Stored data:
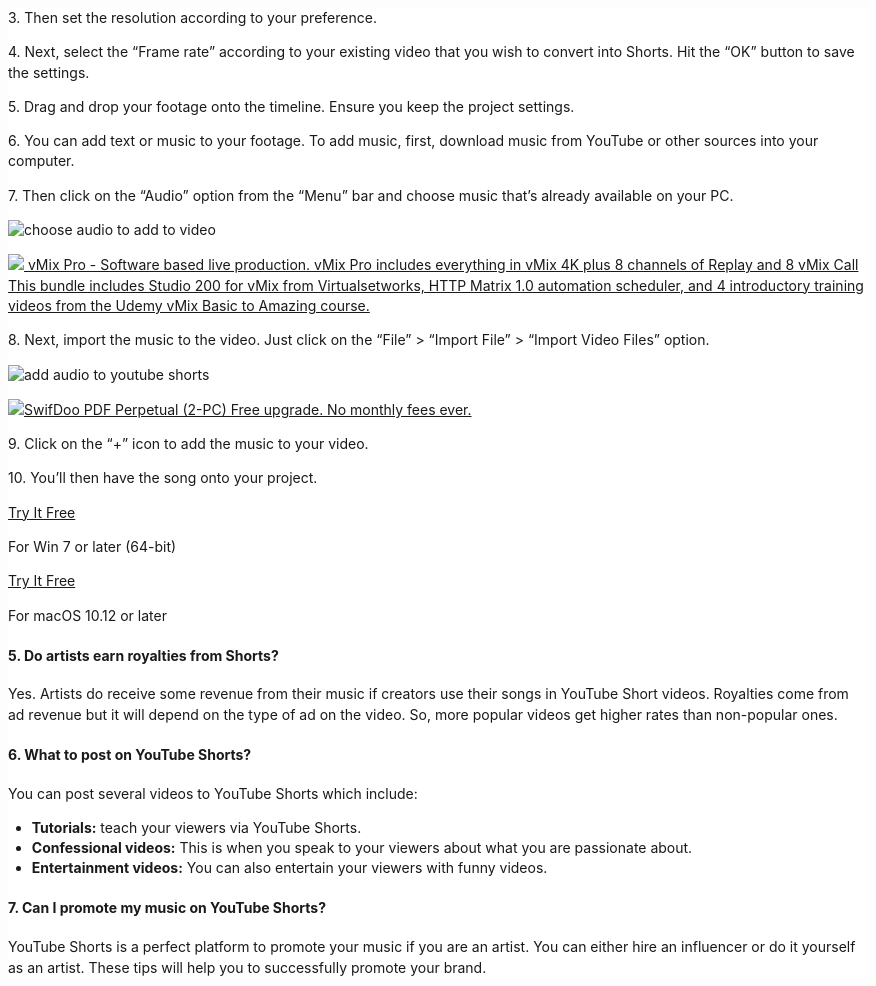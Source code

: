 3\. Then set the resolution according to your preference.

4\. Next, select the “Frame rate” according to your existing video that you wish to convert into Shorts. Hit the “OK” button to save the settings.

5\. Drag and drop your footage onto the timeline. Ensure you keep the project settings.

6\. You can add text or music to your footage. To add music, first, download music from YouTube or other sources into your computer.

7\. Then click on the “Audio” option from the “Menu” bar and choose music that’s already available on your PC.

![choose audio to add to video](https://images.wondershare.com/filmora/article-images/2021/choose-audio.png)


<a href="https://secure.2checkout.com/order/checkout.php?PRODS=30901410&QTY=1&AFFILIATE=108875&CART=1"> <img src="https://secure.avangate.com/images/merchant/ce9a6fb2becc2d235e62b125e9260102/products/copy_1_copy_vMixCallScreenshot1-large.jpg" border="0"> vMix Pro - Software based live production. vMix Pro includes everything in vMix 4K plus 8 channels of Replay and 8 vMix Call 
This bundle includes Studio 200 for vMix from Virtualsetworks, HTTP Matrix 1.0 automation scheduler, and 4 introductory training videos from the Udemy vMix Basic to Amazing course. </a>

8\. Next, import the music to the video. Just click on the “File” > “Import File” > “Import Video Files” option.

![add audio to youtube shorts](https://images.wondershare.com/filmora/article-images/2021/add-audio-to-video.png)


<a href="https://purchase.swifdoo.com/order/checkout.php?PRODS=38709260&QTY=1&AFFILIATE=108875&CART=1"><img src="https://secure.avangate.com/images/merchant/8b932759a5a04ddb34bf79e3f9072e4b/products/Product%20box%20white-1024x1024.png" border="0">SwifDoo PDF Perpetual (2-PC)  Free upgrade. No monthly fees ever. </a>

9\. Click on the “+” icon to add the music to your video.

10\. You’ll then have the song onto your project.

[Try It Free](https://tools.techidaily.com/wondershare/filmora/download/)

For Win 7 or later (64-bit)

[Try It Free](https://tools.techidaily.com/wondershare/filmora/download/)

For macOS 10.12 or later

#### 5\. Do artists earn royalties from Shorts?

Yes. Artists do receive some revenue from their music if creators use their songs in YouTube Short videos. Royalties come from ad revenue but it will depend on the type of ad on the video. So, more popular videos get higher rates than non-popular ones.

#### 6\. What to post on YouTube Shorts?

You can post several videos to YouTube Shorts which include:

* **Tutorials:** teach your viewers via YouTube Shorts.
* **Confessional videos:** This is when you speak to your viewers about what you are passionate about.
* **Entertainment videos:** You can also entertain your viewers with funny videos.

#### 7\. Can I promote my music on YouTube Shorts?

YouTube Shorts is a perfect platform to promote your music if you are an artist. You can either hire an influencer or do it yourself as an artist. These tips will help you to successfully promote your brand.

What this task involves:
Repeat only what runs from the first line of the records above to the line with "audio to youtube", both included, word for word, minus the pictures.

Problem solution:
Source code

: 3\. Then set the resolution according to your preference.

4\. Next, select the “Frame rate” according to your existing video that you wish to convert into Shorts. Hit the “OK” button to save the settings.

5\. Drag and drop your footage onto the timeline. Ensure you keep the project settings.

6\. You can add text or music to your footage. To add music, first, download music from YouTube or other sources into your computer.

7\. Then click on the “Audio” option from the “Menu” bar and choose music that’s already available on your PC.

![choose audio to add to video](https://images.wondershare.com/filmora/article-images/2021/choose-audio.png)


<a href="https://secure.2checkout.com/order/checkout.php?PRODS=30901410&QTY=1&AFFILIATE=108875&CART=1"> <img src="https://secure.avangate.com/images/merchant/ce9a6fb2becc2d235e62b125e9260102/products/copy_1_copy_vMixCallScreenshot1-large.jpg" border="0"> vMix Pro - Software based live production. vMix Pro includes everything in vMix 4K plus 8 channels of Replay and 8 vMix Call 
This bundle includes Studio 200 for vMix from Virtualsetworks, HTTP Matrix 1.0 automation scheduler, and 4 introductory training videos from the Udemy vMix Basic to Amazing course. </a>

8\. Next, import the music to the video. Just click on the “File” > “Import File” > “Import Video Files” option.

![add audio to youtube shorts](https://images.wondershare.com/filmora/article-images/2021/add-audio-to-video.png)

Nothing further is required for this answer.